**** Excerpted data

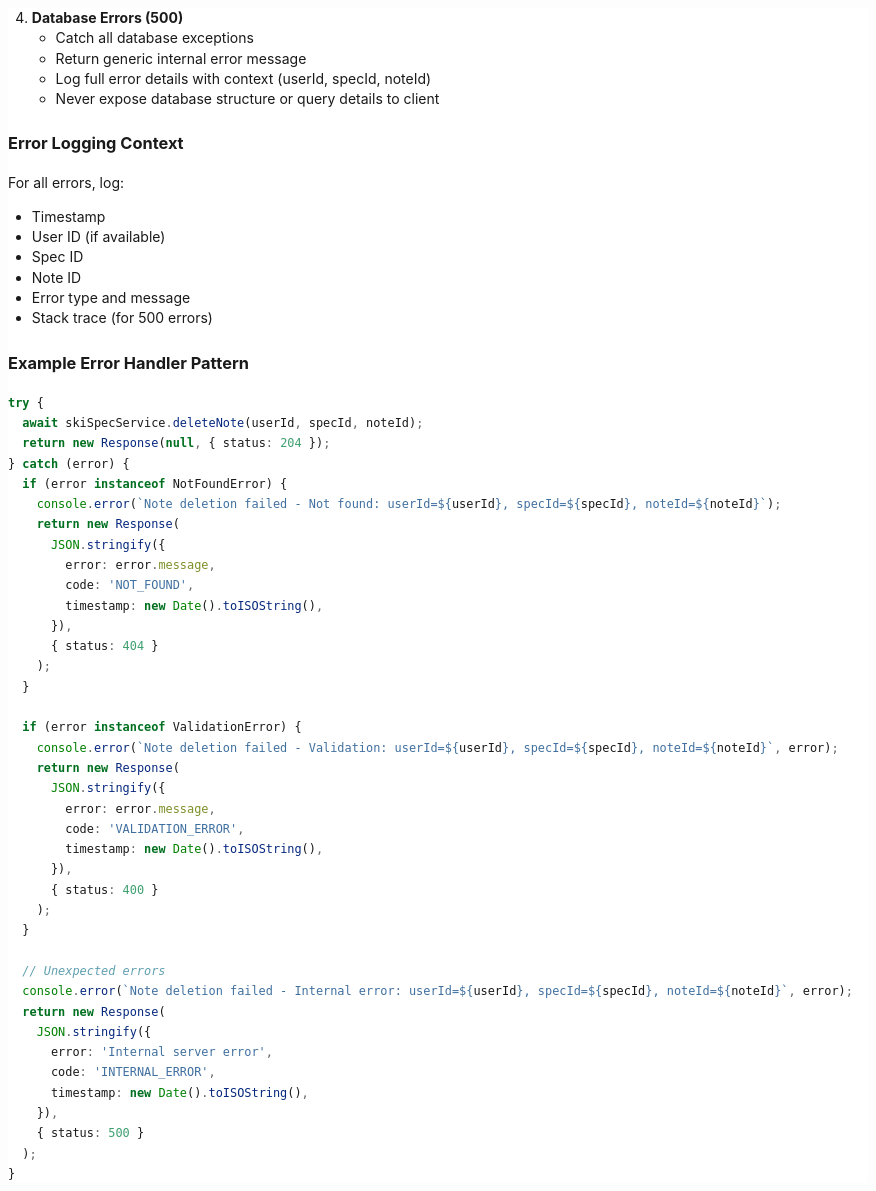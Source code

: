 4. **Database Errors (500)**
   - Catch all database exceptions
   - Return generic internal error message
   - Log full error details with context (userId, specId, noteId)
   - Never expose database structure or query details to client

### Error Logging Context

For all errors, log:

- Timestamp
- User ID (if available)
- Spec ID
- Note ID
- Error type and message
- Stack trace (for 500 errors)

### Example Error Handler Pattern

```typescript
try {
  await skiSpecService.deleteNote(userId, specId, noteId);
  return new Response(null, { status: 204 });
} catch (error) {
  if (error instanceof NotFoundError) {
    console.error(`Note deletion failed - Not found: userId=${userId}, specId=${specId}, noteId=${noteId}`);
    return new Response(
      JSON.stringify({
        error: error.message,
        code: 'NOT_FOUND',
        timestamp: new Date().toISOString(),
      }),
      { status: 404 }
    );
  }

  if (error instanceof ValidationError) {
    console.error(`Note deletion failed - Validation: userId=${userId}, specId=${specId}, noteId=${noteId}`, error);
    return new Response(
      JSON.stringify({
        error: error.message,
        code: 'VALIDATION_ERROR',
        timestamp: new Date().toISOString(),
      }),
      { status: 400 }
    );
  }

  // Unexpected errors
  console.error(`Note deletion failed - Internal error: userId=${userId}, specId=${specId}, noteId=${noteId}`, error);
  return new Response(
    JSON.stringify({
      error: 'Internal server error',
      code: 'INTERNAL_ERROR',
      timestamp: new Date().toISOString(),
    }),
    { status: 500 }
  );
}
```
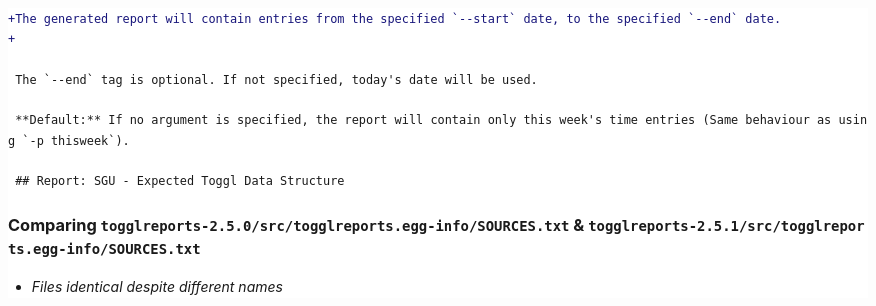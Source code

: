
 ```diff
+The generated report will contain entries from the specified `--start` date, to the specified `--end` date.
+
 
 The `--end` tag is optional. If not specified, today's date will be used.
 
 **Default:** If no argument is specified, the report will contain only this week's time entries (Same behaviour as using `-p thisweek`).
 
 ## Report: SGU - Expected Toggl Data Structure
```

### Comparing `togglreports-2.5.0/src/togglreports.egg-info/SOURCES.txt` & `togglreports-2.5.1/src/togglreports.egg-info/SOURCES.txt`

 * *Files identical despite different names*

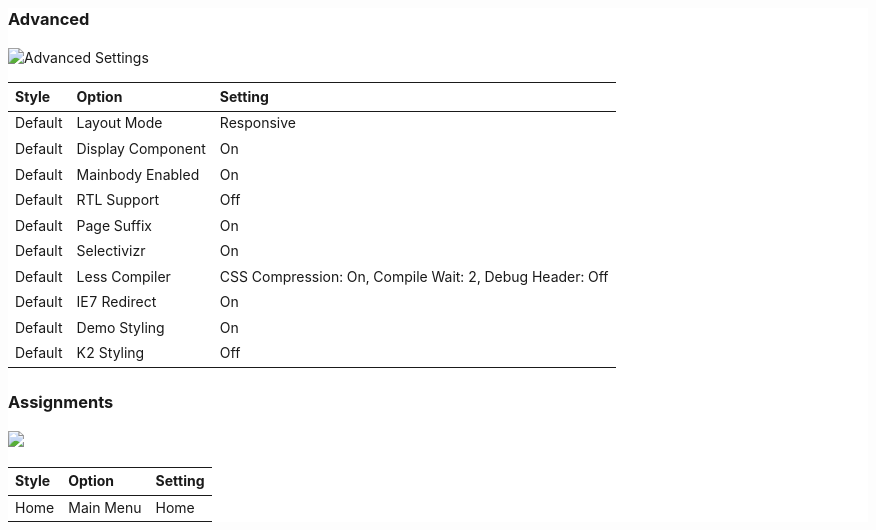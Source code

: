 ### Advanced

![Advanced Settings](assets/setadvanced.jpeg)

|  Style  |       Option      |                         Setting                         |
| :------ | :---------------- | :------------------------------------------------------ |
| Default | Layout Mode       | Responsive                                              |
| Default | Display Component | On                                                      |
| Default | Mainbody Enabled  | On                                                      |
| Default | RTL Support       | Off                                                     |
| Default | Page Suffix       | On                                                      |
| Default | Selectivizr       | On                                                      |
| Default | Less Compiler     | CSS Compression: On, Compile Wait: 2, Debug Header: Off |
| Default | IE7 Redirect      | On                                                      |
| Default | Demo Styling      | On                                                      |
| Default | K2 Styling        | Off                                                     |

### Assignments

![](assets/setassignments.jpeg)

| Style |   Option  | Setting |
| :---- | :-------- | :------ |
| Home  | Main Menu | Home    |
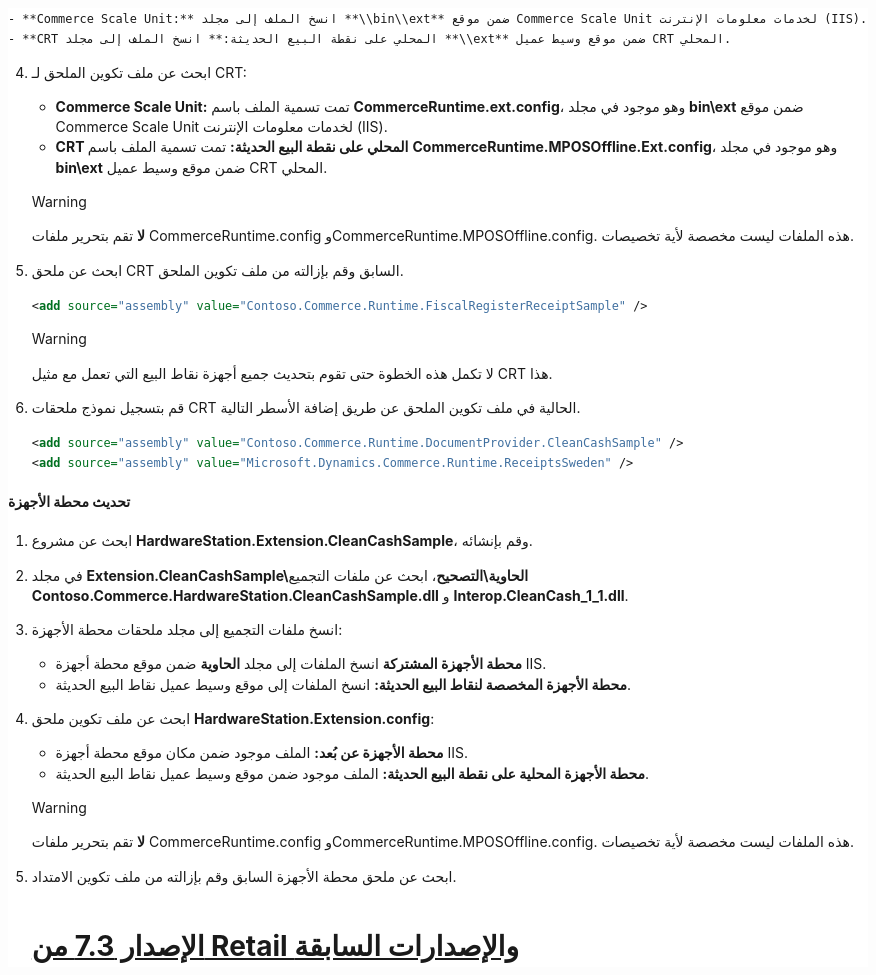     - **Commerce Scale Unit:** انسخ الملف إلى مجلد **\\bin\\ext** ضمن موقع Commerce Scale Unit لخدمات معلومات الإنترنت (IIS).
    - **CRT المحلي على نقطة البيع الحديثة:** انسخ الملف إلى مجلد **\\ext** ضمن موقع وسيط عميل CRT المحلي.

4. ابحث عن ملف تكوين الملحق لـ CRT:

    - **Commerce Scale Unit:** تمت تسمية الملف باسم **CommerceRuntime.ext.config**، وهو موجود في مجلد **bin\\ext** ضمن موقع Commerce Scale Unit لخدمات معلومات الإنترنت (IIS).‬
    - **CRT المحلي على نقطة البيع الحديثة:** تمت تسمية الملف باسم **CommerceRuntime.MPOSOffline.Ext.config**، وهو موجود في مجلد **bin\\ext** ضمن موقع وسيط عميل CRT المحلي.

    > [!WARNING]
    > **لا** تقم بتحرير ملفات CommerceRuntime.config وCommerceRuntime.MPOSOffline.config. هذه الملفات ليست مخصصة لأية تخصيصات.

5. ابحث عن ملحق CRT السابق وقم بإزالته من ملف تكوين الملحق.

    ``` xml
    <add source="assembly" value="Contoso.Commerce.Runtime.FiscalRegisterReceiptSample" />
    ```

    > [!WARNING]
    > لا تكمل هذه الخطوة حتى تقوم بتحديث جميع أجهزة نقاط البيع التي تعمل مع مثيل CRT هذا.

6. قم بتسجيل نموذج ملحقات CRT الحالية في ملف تكوين الملحق عن طريق إضافة الأسطر التالية.

    ``` xml
    <add source="assembly" value="Contoso.Commerce.Runtime.DocumentProvider.CleanCashSample" />
    <add source="assembly" value="Microsoft.Dynamics.Commerce.Runtime.ReceiptsSweden" />
    ```

#### <a name="update-hardware-station"></a>تحديث محطة الأجهزة

1. ابحث عن مشروع **HardwareStation.Extension.CleanCashSample**، وقم بإنشائه.
2. في مجلد **Extension.CleanCashSample\\الحاوية\\التصحيح**، ابحث عن ملفات التجميع **Contoso.Commerce.HardwareStation.CleanCashSample.dll** و **Interop.CleanCash\_1\_1.dll**.
3. انسخ ملفات التجميع إلى مجلد ملحقات محطة الأجهزة:

    - **محطة الأجهزة المشتركة** انسخ الملفات إلى مجلد **الحاوية** ضمن موقع محطة أجهزة IIS.
    - **محطة الأجهزة المخصصة لنقاط البيع الحديثة:** انسخ الملفات إلى موقع وسيط عميل نقاط البيع الحديثة.

4. ابحث عن ملف تكوين ملحق **HardwareStation.Extension.config**:

    - **محطة الأجهزة عن بُعد:** الملف موجود ضمن مكان موقع محطة أجهزة IIS.
    - **محطة الأجهزة المحلية على نقطة البيع الحديثة:** الملف موجود ضمن موقع وسيط عميل نقاط البيع الحديثة.

    > [!WARNING]
    > **لا** تقم بتحرير ملفات CommerceRuntime.config وCommerceRuntime.MPOSOffline.config. هذه الملفات ليست مخصصة لأية تخصيصات.

5. ابحث عن ملحق محطة الأجهزة السابق وقم بإزالته من ملف تكوين الامتداد.

    # <a name="retail-73-and-earlier"></a>[الإصدار 7.3 من Retail والإصدارات السابقة](#tab/retail-7-3)
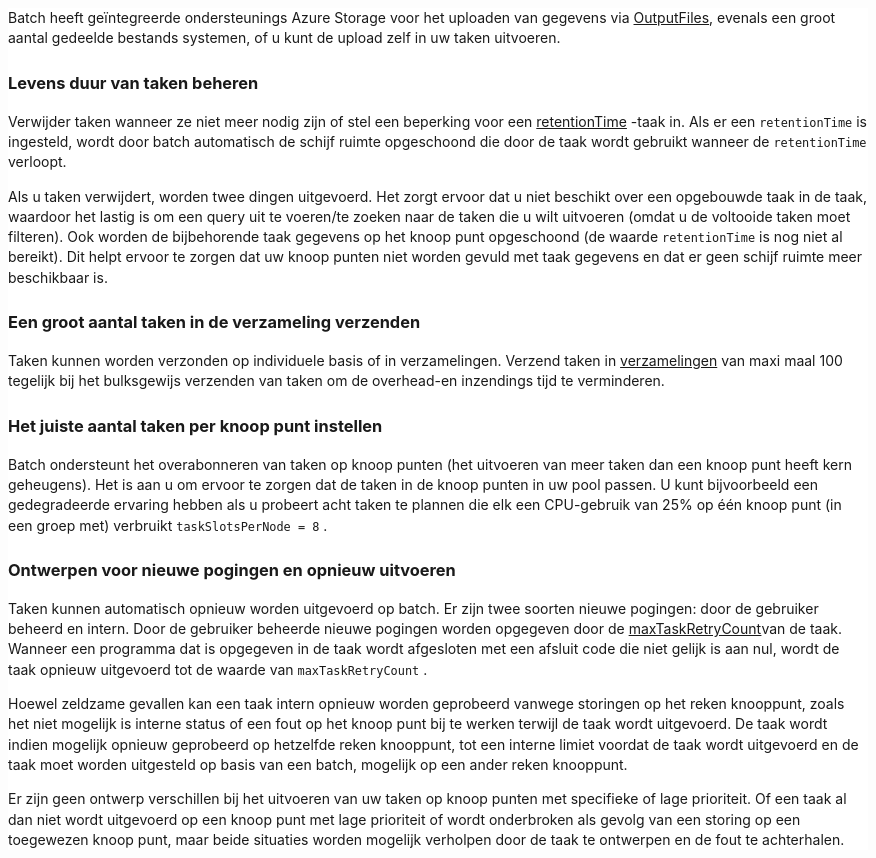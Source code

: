 Batch heeft geïntegreerde ondersteunings Azure Storage voor het uploaden van gegevens via [OutputFiles](batch-task-output-files.md), evenals een groot aantal gedeelde bestands systemen, of u kunt de upload zelf in uw taken uitvoeren.

### <a name="manage-task-lifetime"></a>Levens duur van taken beheren

Verwijder taken wanneer ze niet meer nodig zijn of stel een beperking voor een [retentionTime](/dotnet/api/microsoft.azure.batch.taskconstraints.retentiontime) -taak in. Als er een `retentionTime` is ingesteld, wordt door batch automatisch de schijf ruimte opgeschoond die door de taak wordt gebruikt wanneer de `retentionTime` verloopt.

Als u taken verwijdert, worden twee dingen uitgevoerd. Het zorgt ervoor dat u niet beschikt over een opgebouwde taak in de taak, waardoor het lastig is om een query uit te voeren/te zoeken naar de taken die u wilt uitvoeren (omdat u de voltooide taken moet filteren). Ook worden de bijbehorende taak gegevens op het knoop punt opgeschoond (de waarde `retentionTime` is nog niet al bereikt). Dit helpt ervoor te zorgen dat uw knoop punten niet worden gevuld met taak gegevens en dat er geen schijf ruimte meer beschikbaar is.

### <a name="submit-large-numbers-of-tasks-in-collection"></a>Een groot aantal taken in de verzameling verzenden

Taken kunnen worden verzonden op individuele basis of in verzamelingen. Verzend taken in [verzamelingen](/rest/api/batchservice/task/addcollection) van maxi maal 100 tegelijk bij het bulksgewijs verzenden van taken om de overhead-en inzendings tijd te verminderen.

### <a name="set-max-tasks-per-node-appropriately"></a>Het juiste aantal taken per knoop punt instellen

Batch ondersteunt het overabonneren van taken op knoop punten (het uitvoeren van meer taken dan een knoop punt heeft kern geheugens). Het is aan u om ervoor te zorgen dat de taken in de knoop punten in uw pool passen. U kunt bijvoorbeeld een gedegradeerde ervaring hebben als u probeert acht taken te plannen die elk een CPU-gebruik van 25% op één knoop punt (in een groep met) verbruikt `taskSlotsPerNode = 8` .

### <a name="design-for-retries-and-re-execution"></a>Ontwerpen voor nieuwe pogingen en opnieuw uitvoeren

Taken kunnen automatisch opnieuw worden uitgevoerd op batch. Er zijn twee soorten nieuwe pogingen: door de gebruiker beheerd en intern. Door de gebruiker beheerde nieuwe pogingen worden opgegeven door de [maxTaskRetryCount](/dotnet/api/microsoft.azure.batch.taskconstraints.maxtaskretrycount)van de taak. Wanneer een programma dat is opgegeven in de taak wordt afgesloten met een afsluit code die niet gelijk is aan nul, wordt de taak opnieuw uitgevoerd tot de waarde van `maxTaskRetryCount` .

Hoewel zeldzame gevallen kan een taak intern opnieuw worden geprobeerd vanwege storingen op het reken knooppunt, zoals het niet mogelijk is interne status of een fout op het knoop punt bij te werken terwijl de taak wordt uitgevoerd. De taak wordt indien mogelijk opnieuw geprobeerd op hetzelfde reken knooppunt, tot een interne limiet voordat de taak wordt uitgevoerd en de taak moet worden uitgesteld op basis van een batch, mogelijk op een ander reken knooppunt.

Er zijn geen ontwerp verschillen bij het uitvoeren van uw taken op knoop punten met specifieke of lage prioriteit. Of een taak al dan niet wordt uitgevoerd op een knoop punt met lage prioriteit of wordt onderbroken als gevolg van een storing op een toegewezen knoop punt, maar beide situaties worden mogelijk verholpen door de taak te ontwerpen en de fout te achterhalen.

********

Exercise >> Each line in the listing where the word "aantal" is found is to be copied.

Finished exercise >>
: Batch heeft geïntegreerde ondersteunings Azure Storage voor het uploaden van gegevens via [OutputFiles](batch-task-output-files.md), evenals een groot aantal gedeelde bestands systemen, of u kunt de upload zelf in uw taken uitvoeren.
### <a name="submit-large-numbers-of-tasks-in-collection"></a>Een groot aantal taken in de verzameling verzenden
### <a name="set-max-tasks-per-node-appropriately"></a>Het juiste aantal taken per knoop punt instellen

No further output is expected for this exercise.